A missão consistia em evangelizar na Cracolândia, uma denominação comum para um dos principais problemas sociais da cidade de São Paulo, desde a década de 1990, quando uma área central da cidade passou ser ocupada por moradores em situação que rua, na sua maioria, por dependentes químicos e traficantes, geralmente de crack. No entanto, o trabalho missionário exigia a vivência da realidade daquele lugar.

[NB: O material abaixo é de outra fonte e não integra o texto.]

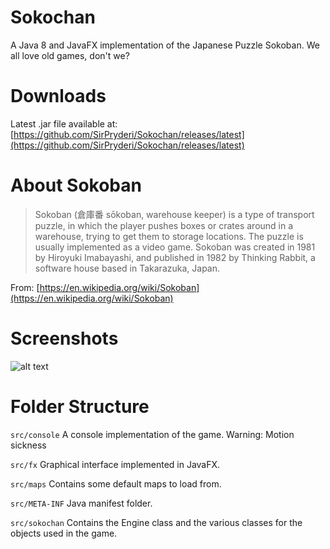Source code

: # Sokochan
A Java 8 and JavaFX implementation of the Japanese Puzzle Sokoban. We all love old games, don't we?

# Downloads
Latest .jar file available at: [https://github.com/SirPryderi/Sokochan/releases/latest](https://github.com/SirPryderi/Sokochan/releases/latest)

# About Sokoban
> Sokoban (倉庫番 sōkoban, warehouse keeper) is a type of transport puzzle, in which the player pushes boxes or crates around in a warehouse, trying to get them to storage locations. The puzzle is usually implemented as a video game.
Sokoban was created in 1981 by Hiroyuki Imabayashi, and published in 1982 by Thinking Rabbit, a software house based in Takarazuka, Japan.

From: [https://en.wikipedia.org/wiki/Sokoban](https://en.wikipedia.org/wiki/Sokoban)

# Screenshots
![alt text](https://i.imgsafe.org/90929e57a8.png "screenshot")

# Folder Structure
`src/console` A console implementation of the game. Warning: Motion sickness 

`src/fx` Graphical interface implemented in JavaFX. 

`src/maps` Contains some default maps to load from.

`src/META-INF` Java manifest folder.

`src/sokochan` Contains the Engine class and the various classes for the objects used in the game.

Durante 14 dias, Nathan viveu no local, sem banho, pedindo comida, passando frio, apenas com um saco de lixo, duas coberturas e um cachecol. “Imagine você, filho de Deus amado, ser amigo das baratas, dos ratos. São os amigos que eles têm! A humanidade olha com julgamento para a pessoa com vício”, afirmou. Antes ele também era um daquele que criticava. “Eu era um cara nojento, essa é a verdade. Por exemplo, eu não comia na mesma colher que a minha mãe e lá, na Cracolândia, eu comi diversas vezes na mesma colher que um morador de rua, eu dividia marmita. Eu era muito orgulhoso”, contou ele.
Acolhimento do chamado
O filho da Comunidade de Aliança da Shalom relatou ter convicção de que ajudaria aquelas pessoas, contudo, às vezes, o servo é quem precisa de ajuda. “Eu precisava tocar aquilo para deixar a minha vaidade. Eu fui para a Cracolândia achando que faltavam coisas na minha vida, mas a cada partilha de um irmão, eu ia vendo que eu tinha tudo que não precisava de absolutamente nada. Todos os dias eu percebia o quanto eu era amado por Deus, e poder olhar para um cara totalmente drogado e dizer que ele também é amado, que você sabe disso e ele também precisa saber, é algo que não tem preço”, confessou.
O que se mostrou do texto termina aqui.